And the Emmy Goes to ... 'Cristina's Court'
June 30, 2008 10:19 PM
When Jack Wagner said "Cristina's Court" was the winner of the 2008 Daytime Emmy for legal/courtroom program, my initial reaction was a bit of disbelief and I truly said to myself: "Huh?"
This win for "Cristina's Court" is evidence of our team's hard work and love of the law and people. The nominees were so diverse, and we were privileged to have been included among this group. "Judge Judy," "The People's Court" (the show that started it all), "Judge Hatchet" (a tribute to her community and the profession) and "Judge David Young," one who makes us think outside the box.
I am so grateful to our fans, staff and producers of "Cristina's Court." I give special thanks to Lisa Lew and the genius—Peter Brennan—my executive producer. That sounds like my speech, but I am truly thankful to those who work on, support and, most importantly, watch the show.

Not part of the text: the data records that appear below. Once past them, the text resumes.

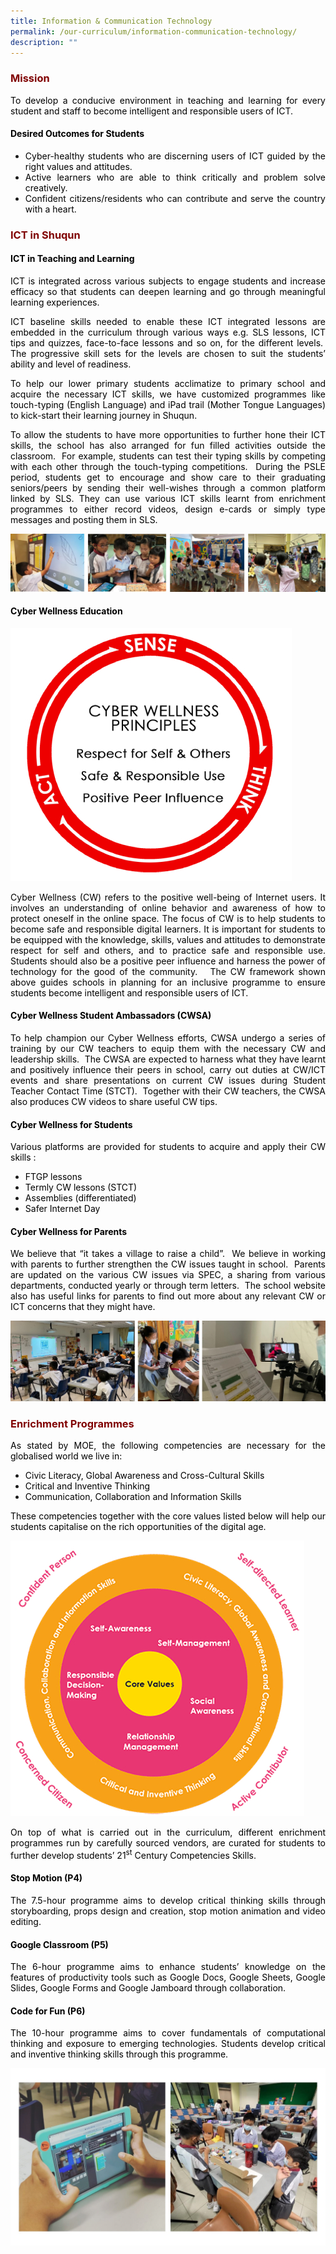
 ```yaml
---
title: Information & Communication Technology
permalink: /our-curriculum/information-communication-technology/
description: ""
---
```

<h3 style="text-align: justify;"><strong><span style="color: #800000;">Mission</span></strong></h3>

<p style="text-align: justify;"><span style="color: #000000;">To develop a conducive environment in teaching and learning for every student and staff to become intelligent and responsible users of ICT.</span></p>
<h4 style="text-align: justify;"><span style="color: #000000;"><strong>Desired Outcomes for Students</strong></span></h4>
<ul style="text-align: justify;">
<li><span style="color: #000000;">Cyber-healthy students who are discerning users of ICT guided by the right values and attitudes.</span></li>
<li><span style="color: #000000;">Active learners who are able to think critically and problem solve creatively.</span></li>
<li><span style="color: #000000;">Confident citizens/residents who can contribute and serve the country with a heart.</span></li>
</ul>
<h3 style="text-align: justify;"><strong><span style="color: #800000;">ICT in Shuqun</span></strong></h3>

<h4 style="text-align: justify;"><span style="color: #000000;"><strong>ICT in Teaching and Learning</strong></span></h4>
<p style="text-align: justify;"><span style="color: #000000;">ICT is integrated across various subjects to engage students and increase efficacy so that students can deepen learning and go through meaningful learning experiences.&nbsp;&nbsp;&nbsp;&nbsp;</span></p>
<p style="text-align: justify;"><span style="color: #000000;">ICT baseline skills needed to enable these ICT integrated lessons are embedded in the curriculum through various ways e.g. SLS lessons, ICT tips and quizzes, face-to-face lessons and so on, for the different levels.&nbsp; The progressive skill sets for the levels are chosen to suit the students&rsquo; ability and level of readiness.&nbsp;&nbsp;</span></p>
<p style="text-align: justify;"><span style="color: #000000;">To help our lower primary students acclimatize to primary school and acquire the necessary ICT skills, we have customized programmes like touch-typing (English Language) and iPad trail (Mother Tongue Languages) to kick-start their learning journey in Shuqun.</span></p>
<p style="text-align: justify;"><span style="color: #000000;">To allow the students to have more opportunities to further hone their ICT skills, the school has also arranged for fun filled activities outside the classroom.&nbsp; For example, students can test their typing skills by competing with each other through the touch-typing competitions.&nbsp; During the PSLE period, students get to encourage and show care to their graduating seniors/peers by sending their well-wishes through a common platform linked by SLS. They can use various ICT skills learnt from enrichment programmes to either record videos, design e-cards or simply type messages and posting them in SLS.</span></p>

![](/images/ICT003.jpg)

<h4 style="text-align: justify;"><span style="color: #000000;"><strong>Cyber Wellness Education</strong></span></h4>

![](/images/CyberWellness%201.jpg)

<p style="text-align: justify;"><span style="color: #000000;">Cyber Wellness (CW) refers to the positive well-being of Internet users. It involves an understanding of online behavior and awareness of how to protect oneself in the online space. The focus of CW is to help students to become safe and responsible digital learners. It is important for students to be equipped with the knowledge, skills, values and attitudes to demonstrate respect for self and others, and to practice safe and responsible use. Students should also be a positive peer influence and harness the power of technology for the good of the community.&nbsp; &nbsp;The CW framework shown above guides schools in planning for an inclusive programme to ensure students become intelligent and responsible users of ICT.&nbsp;</span></p>
<h4 style="text-align: justify;"><span style="color: #000000;"><strong>Cyber Wellness Student Ambassadors (CWSA)</strong></span></h4>
<p style="text-align: justify;"><span style="color: #000000;">To help champion our Cyber Wellness efforts, CWSA undergo a series of training by our CW teachers to equip them with the necessary CW and leadership skills.&nbsp; The CWSA are expected to harness what they have learnt and positively influence their peers in school, carry out duties at CW/ICT events and share presentations on current CW issues during Student Teacher Contact Time (STCT).&nbsp; Together with their CW teachers, the CWSA also produces CW videos to share useful CW tips.&nbsp; &nbsp;&nbsp;&nbsp;&nbsp;&nbsp;&nbsp;</span></p>
<h4 style="text-align: justify;"><span style="color: #000000;"><strong>Cyber Wellness for Students</strong></span></h4>
<p style="text-align: justify;"><span style="color: #000000;">Various platforms are provided for students to acquire and apply their CW skills :</span></p>
<ul style="text-align: justify;">
<li><span style="color: #000000;">FTGP lessons</span></li>
<li><span style="color: #000000;">Termly CW lessons (STCT)</span></li>
<li><span style="color: #000000;">Assemblies (differentiated)</span></li>
<li><span style="color: #000000;">Safer Internet Day</span></li>
</ul>
<h4 style="text-align: justify;"><span style="color: #000000;"><strong>Cyber Wellness for Parents</strong></span></h4>
<p style="text-align: justify;"><span style="color: #000000;">We believe that &ldquo;it takes a village to raise a child&rdquo;.&nbsp; We believe in working with parents to further strengthen the CW issues taught in school.&nbsp; Parents are updated on the various CW issues via SPEC, a sharing from various departments, conducted yearly or through term letters.&nbsp; The school website also has useful links for parents to find out more about any relevant CW or ICT concerns that they might have.</span></p>

![](/images/ICT002.jpg)

<h3 style="text-align: justify;"><strong><span style="color: #800000;">Enrichment Programmes</span></strong></h3>

<p style="text-align: justify;"><span style="color: #000000;">As stated by MOE, the following competencies are necessary for the globalised world we live in:</span></p>
<ul style="text-align: justify;">
<li><span style="color: #000000;">Civic Literacy, Global Awareness and Cross-Cultural Skills</span></li>
<li><span style="color: #000000;">Critical and Inventive Thinking</span></li>
<li><span style="color: #000000;">Communication, Collaboration and Information Skills</span></li>
</ul>
<p style="text-align: justify;"><span style="color: #000000;">These competencies together with the core values listed below will help our students capitalise on the rich opportunities of the digital age.</span></p>

![](/images/ICT04%20(1).jpg)

<p style="text-align: justify;"><span style="color: #000000;">On top of what is carried out in the curriculum, different enrichment programmes run by carefully sourced vendors, are curated for students to further develop students&rsquo; 21<sup>st</sup> Century Competencies Skills.&nbsp;</span></p>
<h4 style="text-align: justify;"><span style="color: #000000;"><strong>Stop Motion (P4)</strong></span></h4>
<p style="text-align: justify;"><span style="color: #000000;">The 7.5-hour programme aims to develop critical thinking skills through storyboarding, props design and creation, stop motion animation and video editing.&nbsp;</span></p>
<h4 style="text-align: justify;"><span style="color: #000000;"><strong>Google Classroom (P5)</strong></span></h4>
<p style="text-align: justify;"><span style="color: #000000;">The 6-hour programme aims to enhance students&rsquo; knowledge on the features of productivity tools such as Google Docs, Google Sheets, Google Slides, Google Forms and Google Jamboard through collaboration.</span></p>
<h4 style="text-align: justify;"><span style="color: #000000;"><strong>Code for Fun (P6)</strong></span></h4>
<p style="text-align: justify;"><span style="color: #000000;">The 10-hour programme aims to cover fundamentals of computational thinking and exposure to emerging technologies. Students develop critical and inventive thinking skills through this programme.</span></p>

![](/images/ICT006.jpg)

And finally I'd like to thank a little pit bull named Capone. He wasn't a killer dog, he was a family puppy, hand-fed from birth when he lost his mother. It was Capone's sad story that won the Emmy. On an average street in Austin, Texas, last summer, Capone got loose and wandered into a neighbor's yard. The neighbor went inside, took out a .22 rifle from his gun cabinet and pumped five bullets into Capone. Then he threw him into a dumpster. For three days Capone's young owner wandered the neighborhood calling his name.
The shooter stayed silent.
"Cristina's Court" always believes in the content of our stories. Our cases are about real people and their stories. We realize that every case is different and each deserves attention. Our cases are not just in-your-face, put-downs and yell-a-thons. Now, sometimes that is completely appropriate. However, we attempt to draw the most out of the litigants by allowing them to tell their stories, and therein lies the best entertainment.
Generally, court shows are the best example of reality TV—pure unscripted drama. For each case I hear and decide upon, I make every effort to draw out the most from the people before me. Sure, I may add some spice here and there, but only when the situation calls for it, and that's surely not every episode.
Court shows have become a staple of American television. Why, you ask? Maybe because most shows are about real issues. They are about cases that matter on an everyday basis. They also teach us about taking accountability, and that to me is what it is really all about. What do you think about them?